§ WHAT YOU ARE ASKED TO DO
Reproduce the data below line by line, from its first line to the line with "## Consider the application layer migration", both included, and nothing past that point.

Records drawn from a dataset:
_____
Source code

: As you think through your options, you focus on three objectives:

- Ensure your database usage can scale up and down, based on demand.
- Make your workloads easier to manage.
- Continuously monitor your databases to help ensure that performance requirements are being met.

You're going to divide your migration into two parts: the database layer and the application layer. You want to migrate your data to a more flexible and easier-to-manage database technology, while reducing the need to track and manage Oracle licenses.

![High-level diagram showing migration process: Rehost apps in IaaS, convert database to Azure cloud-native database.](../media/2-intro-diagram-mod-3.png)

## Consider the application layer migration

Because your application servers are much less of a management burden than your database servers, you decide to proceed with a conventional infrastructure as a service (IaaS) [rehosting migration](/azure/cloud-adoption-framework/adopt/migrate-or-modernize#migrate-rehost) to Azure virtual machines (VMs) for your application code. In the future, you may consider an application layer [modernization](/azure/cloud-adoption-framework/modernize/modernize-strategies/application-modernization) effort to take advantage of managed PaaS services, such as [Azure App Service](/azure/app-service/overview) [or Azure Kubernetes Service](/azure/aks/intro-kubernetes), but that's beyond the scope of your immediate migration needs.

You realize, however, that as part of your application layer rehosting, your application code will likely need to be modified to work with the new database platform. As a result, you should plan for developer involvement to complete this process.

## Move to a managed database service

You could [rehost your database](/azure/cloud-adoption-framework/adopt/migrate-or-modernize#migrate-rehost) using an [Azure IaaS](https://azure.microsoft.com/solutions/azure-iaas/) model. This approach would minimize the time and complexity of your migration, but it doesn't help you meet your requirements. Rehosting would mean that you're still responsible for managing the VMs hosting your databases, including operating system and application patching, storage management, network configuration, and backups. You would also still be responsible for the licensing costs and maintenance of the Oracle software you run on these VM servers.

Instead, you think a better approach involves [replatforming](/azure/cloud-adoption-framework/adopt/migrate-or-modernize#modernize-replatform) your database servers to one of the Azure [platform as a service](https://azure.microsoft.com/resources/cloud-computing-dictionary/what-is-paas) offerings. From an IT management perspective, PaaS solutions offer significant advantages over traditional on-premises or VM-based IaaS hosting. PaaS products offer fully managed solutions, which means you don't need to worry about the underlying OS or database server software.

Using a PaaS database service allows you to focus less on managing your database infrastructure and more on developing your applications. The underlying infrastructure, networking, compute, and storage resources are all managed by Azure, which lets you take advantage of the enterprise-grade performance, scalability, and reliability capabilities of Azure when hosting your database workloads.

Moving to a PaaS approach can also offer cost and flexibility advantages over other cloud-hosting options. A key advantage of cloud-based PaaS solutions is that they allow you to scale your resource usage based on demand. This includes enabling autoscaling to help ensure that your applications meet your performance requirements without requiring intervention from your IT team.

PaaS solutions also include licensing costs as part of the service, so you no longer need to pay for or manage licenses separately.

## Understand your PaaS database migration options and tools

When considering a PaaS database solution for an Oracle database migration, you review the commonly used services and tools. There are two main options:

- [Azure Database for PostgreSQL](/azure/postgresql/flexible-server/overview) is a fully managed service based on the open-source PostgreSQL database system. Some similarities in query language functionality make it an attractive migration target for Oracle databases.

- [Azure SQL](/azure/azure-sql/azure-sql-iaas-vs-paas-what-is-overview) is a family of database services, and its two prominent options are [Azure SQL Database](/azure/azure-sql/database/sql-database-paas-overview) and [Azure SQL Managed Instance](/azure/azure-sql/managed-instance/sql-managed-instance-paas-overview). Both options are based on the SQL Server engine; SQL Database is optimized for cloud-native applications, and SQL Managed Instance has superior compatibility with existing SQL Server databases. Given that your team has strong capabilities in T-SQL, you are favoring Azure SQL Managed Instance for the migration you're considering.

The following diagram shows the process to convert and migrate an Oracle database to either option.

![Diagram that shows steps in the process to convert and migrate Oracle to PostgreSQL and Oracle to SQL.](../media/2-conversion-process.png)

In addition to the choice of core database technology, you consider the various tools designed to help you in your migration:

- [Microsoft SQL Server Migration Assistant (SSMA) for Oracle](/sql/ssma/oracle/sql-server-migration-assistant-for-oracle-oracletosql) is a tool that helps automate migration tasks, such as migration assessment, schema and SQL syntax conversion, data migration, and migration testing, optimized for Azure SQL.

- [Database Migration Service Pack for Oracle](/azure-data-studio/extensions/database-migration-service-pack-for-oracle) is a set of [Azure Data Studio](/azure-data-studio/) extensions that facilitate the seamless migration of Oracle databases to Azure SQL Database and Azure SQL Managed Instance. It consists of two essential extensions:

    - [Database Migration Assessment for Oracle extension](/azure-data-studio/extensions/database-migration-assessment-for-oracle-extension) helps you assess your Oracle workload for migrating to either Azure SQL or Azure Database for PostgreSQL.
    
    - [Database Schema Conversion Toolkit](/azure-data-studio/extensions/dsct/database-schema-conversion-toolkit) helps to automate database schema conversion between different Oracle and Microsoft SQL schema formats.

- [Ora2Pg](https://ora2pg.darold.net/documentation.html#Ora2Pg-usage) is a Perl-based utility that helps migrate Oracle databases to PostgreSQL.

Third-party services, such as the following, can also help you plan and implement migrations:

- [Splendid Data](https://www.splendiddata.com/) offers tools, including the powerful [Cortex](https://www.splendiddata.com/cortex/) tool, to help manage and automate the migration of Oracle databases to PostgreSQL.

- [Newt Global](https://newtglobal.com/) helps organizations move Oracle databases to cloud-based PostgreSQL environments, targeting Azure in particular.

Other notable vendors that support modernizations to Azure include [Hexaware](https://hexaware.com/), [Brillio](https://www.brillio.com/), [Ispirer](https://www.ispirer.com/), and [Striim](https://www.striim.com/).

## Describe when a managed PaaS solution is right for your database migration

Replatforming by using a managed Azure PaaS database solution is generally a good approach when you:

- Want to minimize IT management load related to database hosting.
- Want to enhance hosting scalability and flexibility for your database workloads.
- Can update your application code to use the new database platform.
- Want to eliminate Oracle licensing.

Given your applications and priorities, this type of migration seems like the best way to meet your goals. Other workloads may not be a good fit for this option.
_____
§ FINISHED EXERCISE
Source code

: As you think through your options, you focus on three objectives:

- Ensure your database usage can scale up and down, based on demand.
- Make your workloads easier to manage.
- Continuously monitor your databases to help ensure that performance requirements are being met.

You're going to divide your migration into two parts: the database layer and the application layer. You want to migrate your data to a more flexible and easier-to-manage database technology, while reducing the need to track and manage Oracle licenses.

![High-level diagram showing migration process: Rehost apps in IaaS, convert database to Azure cloud-native database.](../media/2-intro-diagram-mod-3.png)

## Consider the application layer migration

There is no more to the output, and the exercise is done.